Dataset entries:
================
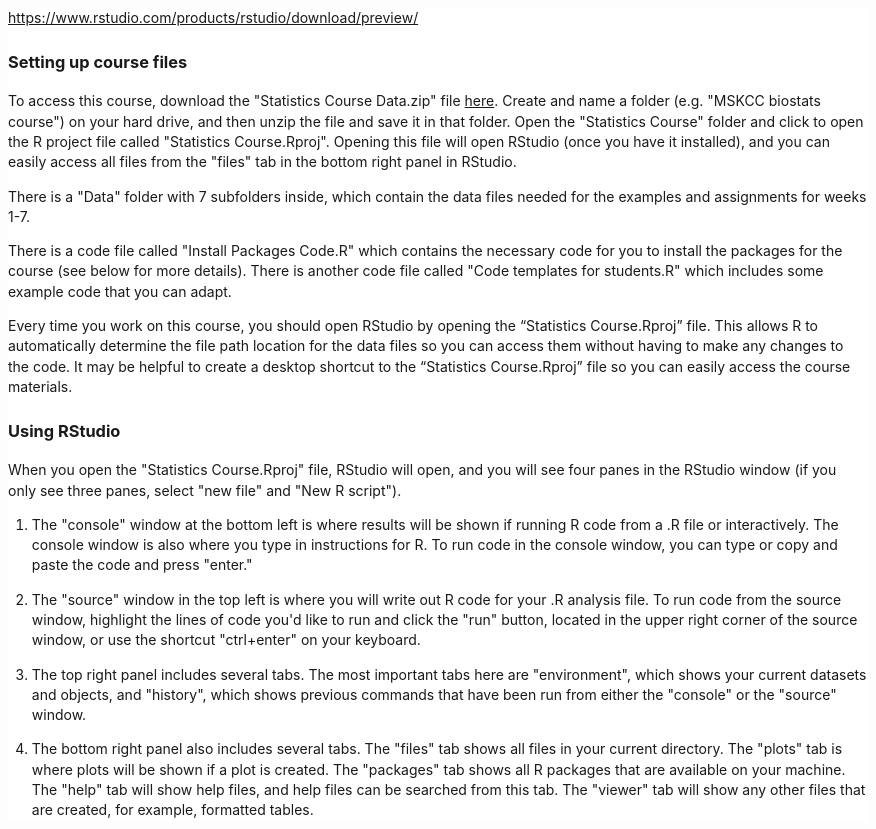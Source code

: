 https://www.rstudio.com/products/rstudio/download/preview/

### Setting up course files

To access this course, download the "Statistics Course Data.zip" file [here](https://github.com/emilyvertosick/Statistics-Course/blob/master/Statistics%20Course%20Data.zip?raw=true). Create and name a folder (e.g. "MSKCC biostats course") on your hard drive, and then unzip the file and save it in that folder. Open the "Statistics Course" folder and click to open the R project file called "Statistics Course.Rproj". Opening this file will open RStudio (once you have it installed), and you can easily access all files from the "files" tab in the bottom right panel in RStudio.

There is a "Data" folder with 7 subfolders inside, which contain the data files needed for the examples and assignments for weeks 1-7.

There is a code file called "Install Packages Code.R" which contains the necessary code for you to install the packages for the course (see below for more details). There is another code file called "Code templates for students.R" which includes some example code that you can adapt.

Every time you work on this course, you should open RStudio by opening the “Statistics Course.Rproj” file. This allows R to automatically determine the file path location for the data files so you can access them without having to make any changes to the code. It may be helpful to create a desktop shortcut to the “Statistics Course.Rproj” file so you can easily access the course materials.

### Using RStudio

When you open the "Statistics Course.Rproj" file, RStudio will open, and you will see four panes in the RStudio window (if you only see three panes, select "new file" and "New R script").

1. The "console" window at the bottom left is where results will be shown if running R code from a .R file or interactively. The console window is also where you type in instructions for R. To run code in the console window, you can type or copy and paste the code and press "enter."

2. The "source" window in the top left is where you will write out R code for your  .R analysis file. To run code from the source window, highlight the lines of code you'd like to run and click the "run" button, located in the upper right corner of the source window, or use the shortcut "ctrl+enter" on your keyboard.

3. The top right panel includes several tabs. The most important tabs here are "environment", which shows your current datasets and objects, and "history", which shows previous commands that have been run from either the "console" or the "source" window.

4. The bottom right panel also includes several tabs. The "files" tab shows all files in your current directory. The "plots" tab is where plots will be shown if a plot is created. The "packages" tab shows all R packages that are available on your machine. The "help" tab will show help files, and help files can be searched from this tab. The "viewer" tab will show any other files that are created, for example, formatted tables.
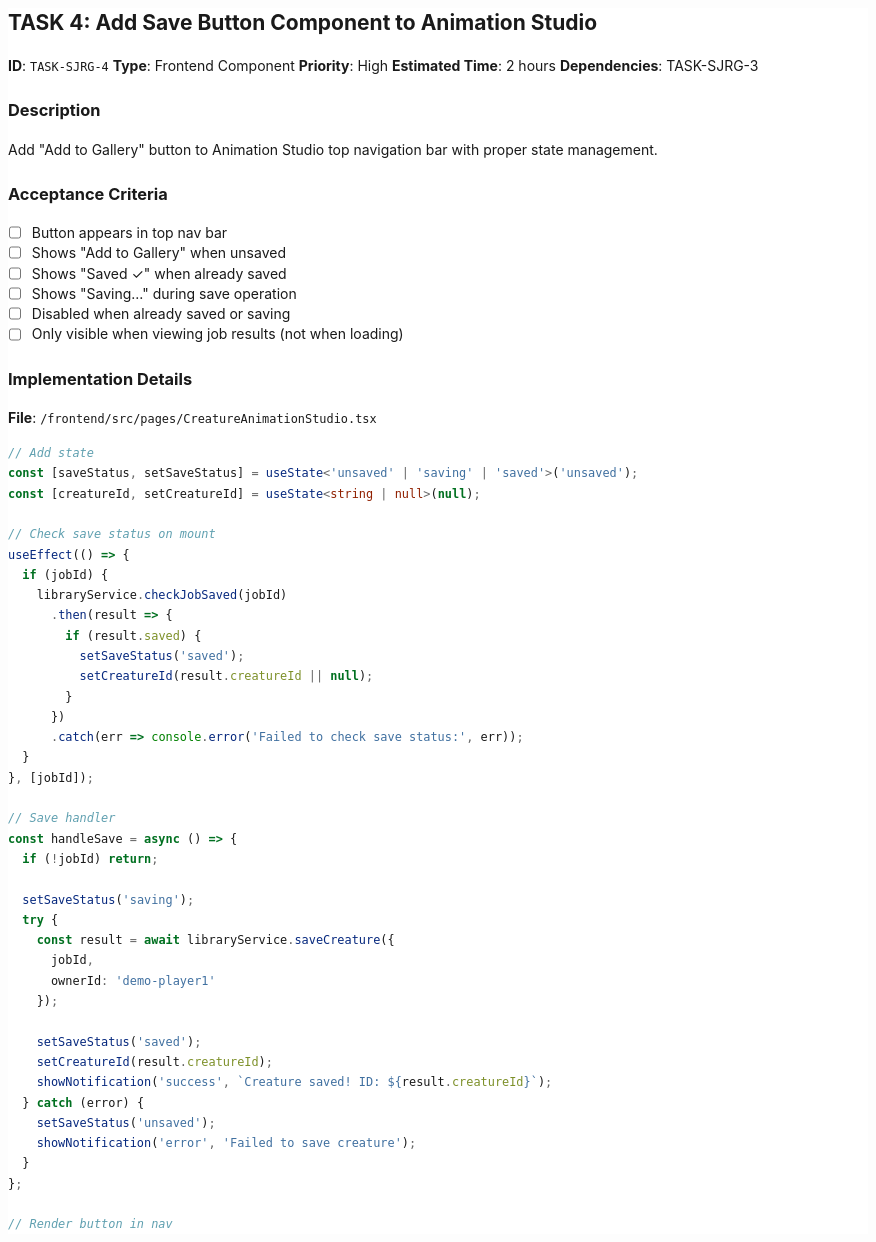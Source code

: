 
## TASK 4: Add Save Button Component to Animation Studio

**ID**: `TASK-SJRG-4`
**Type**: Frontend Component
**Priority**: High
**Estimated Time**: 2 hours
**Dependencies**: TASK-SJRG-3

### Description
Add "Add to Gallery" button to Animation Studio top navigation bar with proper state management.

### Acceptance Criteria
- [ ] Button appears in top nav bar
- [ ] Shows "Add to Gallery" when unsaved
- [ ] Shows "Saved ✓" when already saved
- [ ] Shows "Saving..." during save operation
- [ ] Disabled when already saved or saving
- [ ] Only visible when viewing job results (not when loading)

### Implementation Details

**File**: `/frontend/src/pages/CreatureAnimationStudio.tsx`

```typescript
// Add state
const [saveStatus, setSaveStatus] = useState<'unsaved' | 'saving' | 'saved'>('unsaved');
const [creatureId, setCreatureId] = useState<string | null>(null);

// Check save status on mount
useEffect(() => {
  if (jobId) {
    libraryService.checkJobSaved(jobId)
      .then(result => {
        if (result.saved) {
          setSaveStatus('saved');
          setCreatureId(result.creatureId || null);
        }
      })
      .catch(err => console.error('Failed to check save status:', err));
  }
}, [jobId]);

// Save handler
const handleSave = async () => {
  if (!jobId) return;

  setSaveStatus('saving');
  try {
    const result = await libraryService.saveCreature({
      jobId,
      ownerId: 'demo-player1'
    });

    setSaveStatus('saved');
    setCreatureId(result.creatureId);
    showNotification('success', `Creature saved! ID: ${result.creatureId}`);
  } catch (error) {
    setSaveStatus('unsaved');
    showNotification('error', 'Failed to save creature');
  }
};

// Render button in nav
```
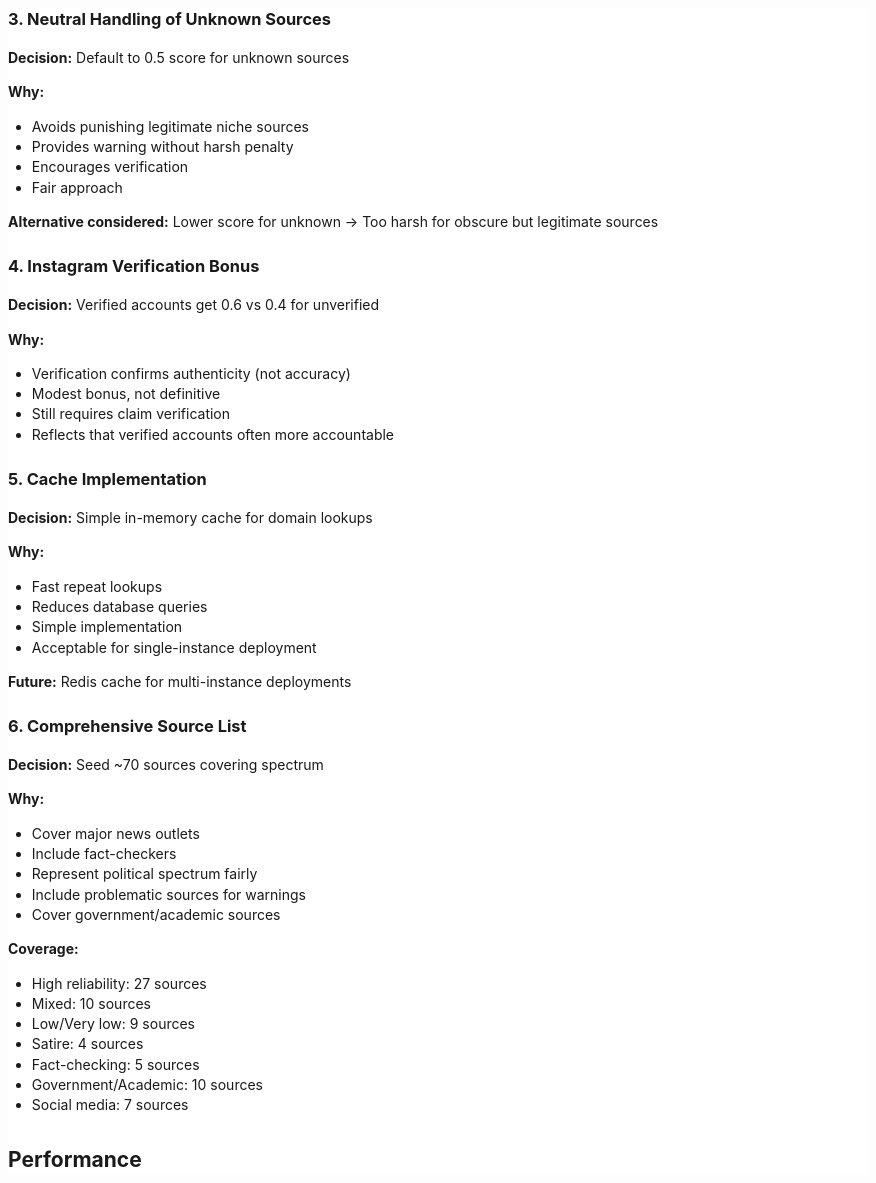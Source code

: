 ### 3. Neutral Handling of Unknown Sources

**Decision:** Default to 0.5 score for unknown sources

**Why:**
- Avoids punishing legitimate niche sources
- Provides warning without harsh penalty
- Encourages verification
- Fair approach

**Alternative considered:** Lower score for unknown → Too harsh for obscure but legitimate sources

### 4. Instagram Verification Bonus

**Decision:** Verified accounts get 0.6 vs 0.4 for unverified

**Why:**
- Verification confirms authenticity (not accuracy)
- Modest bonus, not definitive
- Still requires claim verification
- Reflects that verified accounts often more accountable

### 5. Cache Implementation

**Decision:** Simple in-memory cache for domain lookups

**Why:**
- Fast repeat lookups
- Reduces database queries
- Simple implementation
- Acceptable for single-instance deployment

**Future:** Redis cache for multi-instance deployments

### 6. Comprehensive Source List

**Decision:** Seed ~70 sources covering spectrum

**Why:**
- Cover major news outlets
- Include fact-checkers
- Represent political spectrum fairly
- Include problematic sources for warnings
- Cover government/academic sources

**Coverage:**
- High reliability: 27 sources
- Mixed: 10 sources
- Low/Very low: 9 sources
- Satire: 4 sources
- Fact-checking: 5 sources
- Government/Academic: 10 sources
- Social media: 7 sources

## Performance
================
The expected output is one number, the tally of lines above containing "https".

2